我们也需要k8s环境,可以尝试在自己电脑上使用docker on desktop安装kuberneteshttps://www.docker.com/products/docker-desktop,这里就不详细介绍,可以参考:https://blog.csdn.net/shirukai/article/details/103512497在自己的电脑上搭建k8s环境。

2 Flink session cluster on Kubernetes

Flink Session cluster是作为长期运行的Kubernetes Deployment。

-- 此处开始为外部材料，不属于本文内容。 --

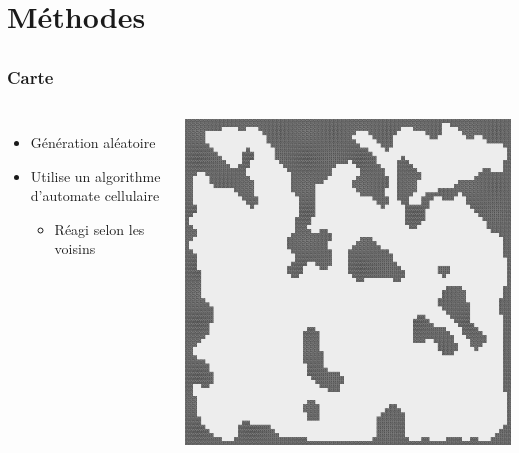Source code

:\documentclass{beamer}
\begin{document}
\section{Méthodes}
\subsection{}

\begin{frame}
\frametitle{Carte}
\begin{columns}
\begin{itemize}
	\item Génération aléatoire
	\item Utilise un algorithme d'automate cellulaire
	\begin{itemize}
		\item Réagi selon les voisins
	\end{itemize}
\end{itemize}
\begin{center}
\includegraphics[width=1\textwidth]{img/map_example.png}\\
\end{center}
\end{columns}
\end{frame}
\end{document}

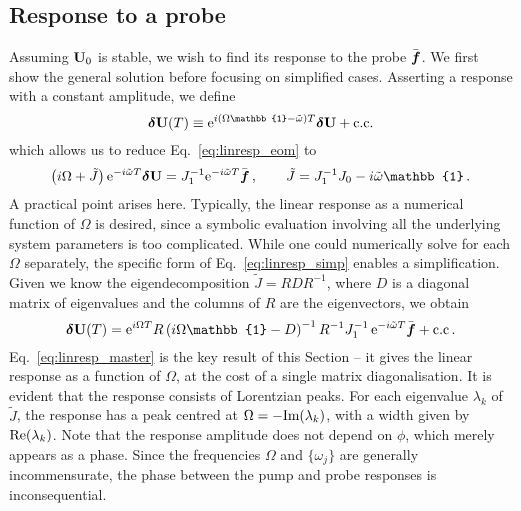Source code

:\subsection{Response to a probe} \label{sec:linresp_response1}
Assuming $\vb{U}_0$ is stable, we wish to find its response to the probe $\bar{\boldsymbol{f}}$. We first show the general solution before focusing on simplified cases. Asserting a response with a constant amplitude, we define
\begin{equation} \label{eq:linresp_steady_resp}
\bdel{U}(T) \equiv  \e^{i(\Omega \mathbb{1}- \tilde{\omega}) T} \bdel{U} + \text{c.c.} 
\end{equation}
which allows us to reduce Eq.~\eqref{eq:linresp_eom} to
\begin{equation} \label{eq:linresp_simp}
\left( i \Omega + \tilde{J}\right) \e^{-i \tilde{\omega}T} \bdel{U} = J_1^{-1} \e^{-i \tilde{\omega} T} \bbar{f} \,, \qquad \tilde{J} = J_1^{-1} J_0 - i \tilde{\omega} \mathbb{1}\,.
\end{equation}
A practical point arises here. Typically, the linear response as a numerical function of $\Omega$ is desired, since a symbolic evaluation involving all the underlying system parameters is too complicated. While one could numerically solve for each $\Omega$ separately, the specific form of Eq.~\eqref{eq:linresp_simp} enables a simplification. Given we know the eigendecomposition $\tilde{J} = R D R^{-1}$, where $D$ is a diagonal matrix of eigenvalues and the columns of $R$ are the eigenvectors, we obtain 
\begin{equation} \label{eq:linresp_master}
\bdel{U}(T) = \e^{i \Omega T} R \left( i \Omega \mathbb{1} - D \right)^{-1} R^{-1} J_1^{-1} \,\e^{-i \tilde{\omega} T} \bbar{f} + \text{c.c} \,.
\end{equation}
Eq.~\eqref{eq:linresp_master} is the key result of this Section -- it gives the linear response as a function of $\Omega$, at the cost of a single matrix diagonalisation. It is evident that the response consists of Lorentzian peaks. For each eigenvalue $\lambda_k$ of $\tilde{J}$, the response has a peak centred at $\Omega = -\text{Im} (\lambda_k)$, with a width given by $\text{Re} (\lambda_k)$. Note that the response amplitude does not depend on $\phi$, which merely appears as a phase. Since the frequencies $\Omega$ and $\{\omega_j\}$ are generally incommensurate, the phase between the pump and probe responses is inconsequential.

一个session cluster可以提交多个Flink job,集群部署后,需要将Job提交到集群。

一个基础的Flink session 集群包含以下k8s资源组件:

Flink Conf ConfigMap

  • 用于存储flink-conf.yaml,log4j-console.properties等配置信息
  • Flink JM和TM Deployment启动时会自动获取配置

JobManager Service

  • 通过Service Name和Port暴露JobManager服务,让TaskManager能够连接到JobManager

JobManager Deployment

  • 定义JobManager Pod 副本数目,版本等,保证在Pods中至少有一个副本

TaskManager Deployment

  • 定义TaskManager Pod副本数目,版本等,保证在Pods中至少有一个副本。

2.1 在K8S上部署Flink Session cluster

这里参考官网给的资源定义:https://ci.apache.org/projects/flink/flink-docs-release-1.10/ops/deployment/kubernetes.html#session-cluster-resource-definitions

2.1.1 Flink ConfigMap

用来存放Flink的相关配置文件,如flink-conf.yaml、log4j.properties等。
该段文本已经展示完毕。